一目均衡表の「雲」が示したレジスタンスのほか、2010年6月のローソク足と2012年7月のローソク足の「下ひげ」の部分がメインレジスタンスゾーンを示しているから、9月の陰線引け自体、当然の成り行きとも言える。

 さらに、月足のGMMAのサインでみると、短期移動平均線グループが長期移動平均線グループの上に早期上放れしなければ、かえって戻り売りの圧力にさらされやすく、また、反落していく可能性が高いことを暗示している。

■市場が「正常化」した来週から、改めて判断を

 では、日足はどうだろうか。

ユーロ/米ドルが示してきた「三尊天井(※)」のフォーメーションは、完全に崩壊してはいないから、今週(11月20日~)米感謝祭に伴うポジション調整が大きく進んだとはいえ、ユーロ高の基調に復帰したとはいいきれない

(編集部注:「三尊天井」とは、チャートのパターンの1つで、天井を示す典型的な形とされている。

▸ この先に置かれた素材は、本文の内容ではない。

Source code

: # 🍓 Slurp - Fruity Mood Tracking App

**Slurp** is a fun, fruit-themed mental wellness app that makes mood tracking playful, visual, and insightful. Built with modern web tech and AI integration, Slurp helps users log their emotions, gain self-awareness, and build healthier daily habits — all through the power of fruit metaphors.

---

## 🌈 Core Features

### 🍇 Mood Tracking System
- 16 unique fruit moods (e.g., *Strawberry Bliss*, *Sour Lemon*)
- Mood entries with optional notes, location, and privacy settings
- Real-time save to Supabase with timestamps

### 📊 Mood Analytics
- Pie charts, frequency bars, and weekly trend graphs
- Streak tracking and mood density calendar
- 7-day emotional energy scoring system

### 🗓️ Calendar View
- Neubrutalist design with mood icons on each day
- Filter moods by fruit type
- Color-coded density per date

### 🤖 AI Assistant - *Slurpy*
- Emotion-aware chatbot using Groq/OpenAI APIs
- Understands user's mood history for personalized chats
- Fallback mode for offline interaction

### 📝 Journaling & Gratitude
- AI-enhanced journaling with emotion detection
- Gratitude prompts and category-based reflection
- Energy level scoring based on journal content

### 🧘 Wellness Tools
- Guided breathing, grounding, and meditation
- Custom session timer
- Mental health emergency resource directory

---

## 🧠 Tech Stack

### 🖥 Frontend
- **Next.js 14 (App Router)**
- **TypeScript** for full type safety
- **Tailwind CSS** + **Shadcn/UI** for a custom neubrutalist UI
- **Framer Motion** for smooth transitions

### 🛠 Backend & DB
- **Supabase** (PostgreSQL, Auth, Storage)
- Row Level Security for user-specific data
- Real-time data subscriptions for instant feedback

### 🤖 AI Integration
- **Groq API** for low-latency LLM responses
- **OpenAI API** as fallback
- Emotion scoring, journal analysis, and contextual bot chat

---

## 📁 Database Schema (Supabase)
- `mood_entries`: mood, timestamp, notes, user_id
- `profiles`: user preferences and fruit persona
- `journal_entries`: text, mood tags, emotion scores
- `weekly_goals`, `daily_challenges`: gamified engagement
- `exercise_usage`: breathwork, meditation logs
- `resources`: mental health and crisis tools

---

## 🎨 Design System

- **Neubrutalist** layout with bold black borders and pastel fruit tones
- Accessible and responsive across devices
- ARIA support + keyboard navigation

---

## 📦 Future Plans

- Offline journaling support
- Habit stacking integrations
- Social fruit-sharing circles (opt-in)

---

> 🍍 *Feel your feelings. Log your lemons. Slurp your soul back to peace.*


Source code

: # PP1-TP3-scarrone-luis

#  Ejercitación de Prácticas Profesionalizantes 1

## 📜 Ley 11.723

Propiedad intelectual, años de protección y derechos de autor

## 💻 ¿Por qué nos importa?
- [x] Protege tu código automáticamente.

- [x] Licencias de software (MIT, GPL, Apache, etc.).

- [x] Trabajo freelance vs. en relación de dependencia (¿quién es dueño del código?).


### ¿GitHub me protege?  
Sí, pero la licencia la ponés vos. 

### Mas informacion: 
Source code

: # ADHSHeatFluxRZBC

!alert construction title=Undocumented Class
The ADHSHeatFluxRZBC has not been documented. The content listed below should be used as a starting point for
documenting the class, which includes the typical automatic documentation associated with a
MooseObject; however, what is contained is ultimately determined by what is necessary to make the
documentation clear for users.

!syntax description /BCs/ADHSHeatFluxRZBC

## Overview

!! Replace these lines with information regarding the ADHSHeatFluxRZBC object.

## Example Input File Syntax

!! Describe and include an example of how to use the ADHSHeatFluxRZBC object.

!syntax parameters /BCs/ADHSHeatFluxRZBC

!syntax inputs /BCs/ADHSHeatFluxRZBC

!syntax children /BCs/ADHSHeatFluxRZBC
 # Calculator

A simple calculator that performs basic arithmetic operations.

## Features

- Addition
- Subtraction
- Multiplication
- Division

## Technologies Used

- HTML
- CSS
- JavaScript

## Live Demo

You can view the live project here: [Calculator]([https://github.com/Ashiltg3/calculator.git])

仏像が3体並んでいるように見えるために「三尊」と呼ばれている)

ユーロ/米ドル 日足(クリックで拡大)
ユーロ/米ドル 日足

(出所:FXブロードネット)

 少なくとも、今週(11月20日~)の値動きが「ダマシ」的な要素が大きいことを意識する必要はあり、また、来週(11月27日~)の市場の「正常化」を確認してから、再考すべきであろう。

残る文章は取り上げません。